December 15, 1892
Me and Alfie was at your funeral today. Ye looked real pretty with yer hair all done fancy like. Ye looked like ye were sleeping.
Alfie cried. He tried to hide it, but I thought ye would like to know. I cried too. But I had to be strong for Alfie cuz he's only eight.
Doctor Watson looks very sad. Me and the lads will have to cheer him up some. He's never been the same since Mr. Holmes died, has he? I know ye made him happy. Now that yer gone, it looks like he has nothing else.
He has the baby I guess. And me. Ye was like the only mum I really had and I'm going to miss ye. I'll keep an eye on the doctor for ye and make sure he eats real good.

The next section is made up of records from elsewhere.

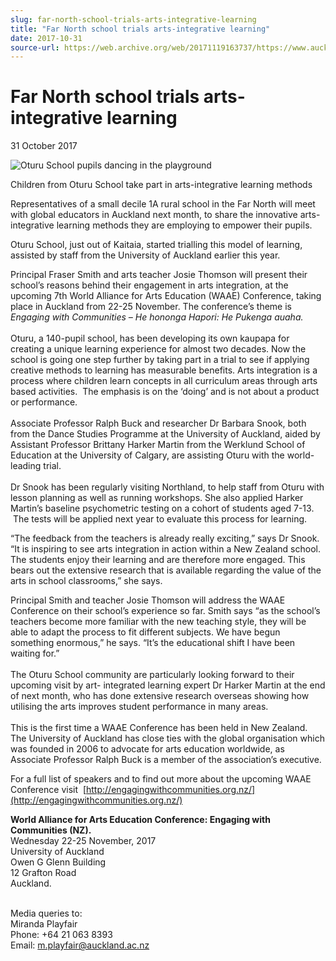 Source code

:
 ```yaml
---
slug: far-north-school-trials-arts-integrative-learning
title: "Far North school trials arts-integrative learning"
date: 2017-10-31
source-url: https://web.archive.org/web/20171119163737/https://www.auckland.ac.nz/en/about/news-events-and-notices/news/news-2017/10/far-north-school-trials-arts-integrative-learning.html
---
```

Far North school trials arts-integrative learning
=================================================

31 October 2017

![Oturu School pupils dancing in the playground](https://www.auckland.ac.nz/en/about/news-events-and-notices/news/news-2017/10/far-north-school-trials-arts-integrative-learning/_jcr_content/par/textimage/image.img.jpg/1509408052226.jpg "Oturu School pupils dancing in the playground")

Children from Oturu School take part in arts-integrative learning methods

Representatives of a small decile 1A rural school in the Far North will meet with global educators in Auckland next month, to share the innovative arts-integrative learning methods they are employing to empower their pupils.

Oturu School, just out of Kaitaia, started trialling this model of learning, assisted by staff from the University of Auckland earlier this year.

Principal Fraser Smith and arts teacher Josie Thomson will present their school’s reasons behind their engagement in arts integration, at the upcoming 7th World Alliance for Arts Education (WAAE) Conference, taking place in Auckland from 22-25 November. The conference’s theme is _Engaging with Communities – He hononga Hapori: He Pukenga auaha._  
   
Oturu, a 140-pupil school, has been developing its own kaupapa for creating a unique learning experience for almost two decades. Now the school is going one step further by taking part in a trial to see if applying creative methods to learning has measurable benefits. Arts integration is a process where children learn concepts in all curriculum areas through arts based activities.  The emphasis is on the ‘doing’ and is not about a product or performance.  
   
Associate Professor Ralph Buck and researcher Dr Barbara Snook, both from the Dance Studies Programme at the University of Auckland, aided by Assistant Professor Brittany Harker Martin from the Werklund School of Education at the University of Calgary, are assisting Oturu with the world-leading trial.  
   
Dr Snook has been regularly visiting Northland, to help staff from Oturu with lesson planning as well as running workshops. She also applied Harker Martin’s baseline psychometric testing on a cohort of students aged 7-13.  The tests will be applied next year to evaluate this process for learning.  
  
“The feedback from the teachers is already really exciting,” says Dr Snook. “It is inspiring to see arts integration in action within a New Zealand school. The students enjoy their learning and are therefore more engaged. This bears out the extensive research that is available regarding the value of the arts in school classrooms,” she says.  
  
Principal Smith and teacher Josie Thomson will address the WAAE Conference on their school’s experience so far. Smith says “as the school’s teachers become more familiar with the new teaching style, they will be able to adapt the process to fit different subjects. We have begun something enormous,” he says. “It’s the educational shift I have been waiting for.”  
   
The Oturu School community are particularly looking forward to their upcoming visit by art- integrated learning expert Dr Harker Martin at the end of next month, who has done extensive research overseas showing how utilising the arts improves student performance in many areas.  
   
This is the first time a WAAE Conference has been held in New Zealand. The University of Auckland has close ties with the global organisation which was founded in 2006 to advocate for arts education worldwide, as Associate Professor Ralph Buck is a member of the association’s executive.  
  
For a full list of speakers and to find out more about the upcoming WAAE Conference visit  [http://engagingwithcommunities.org.nz/](http://engagingwithcommunities.org.nz/)  
  
**World Alliance for Arts Education Conference: Engaging with Communities (NZ).**  
Wednesday 22-25 November, 2017  
University of Auckland  
Owen G Glenn Building  
12 Grafton Road  
Auckland.  
 

Media queries to:  
Miranda Playfair  
Phone: +64 21 063 8393  
Email: [m.playfair@auckland.ac.nz](mailto:m.playfair@auckland.ac.nz)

He was surprised to see me and Alfie today. I fancy I might have seen him smile a bit when he saw us. Mrs. Hudson was there. She made us behave like we don't know how to respect the dead. But we was good. I took me cap off and reminded Alfie to do it too.
I told Alfie to go on back to the other boys and hid behind a tombstone to watch after the people started leaving. Doctor Watson stayed for a long time. I think he thought he was all alone cuz he cried real loud like and knelt by yer casket. I felt bad for spying, and want to say I'm sorry. But I wanted to write ye a note and put it with ye before the ground closes up.
It's snowing again and almost dark so I have to write quick. The boys will be wondering where I am and come looking. I'm sorry I have to write with charcoal and that me spelling isn't very good. I'm learning the best I can and hope I can learn enough to be real smart one day. Thank ye for teaching me my letters. I practice whenever I can.
Thank ye for giving me scones from yer kitchen and mending my jacket when I tore it on the fence. I'm sorry that I threw rocks at yer cat and got mud on your sofa. Ye was real kind and I know yer going to be one of God's angels in heaven. Maybe ye can find me real parents for me if they're up there.
Lots of love,
Ye don't really have to find me mum and dad. But if ye did, I would really appreciate it. I think me mum would like a friend like you.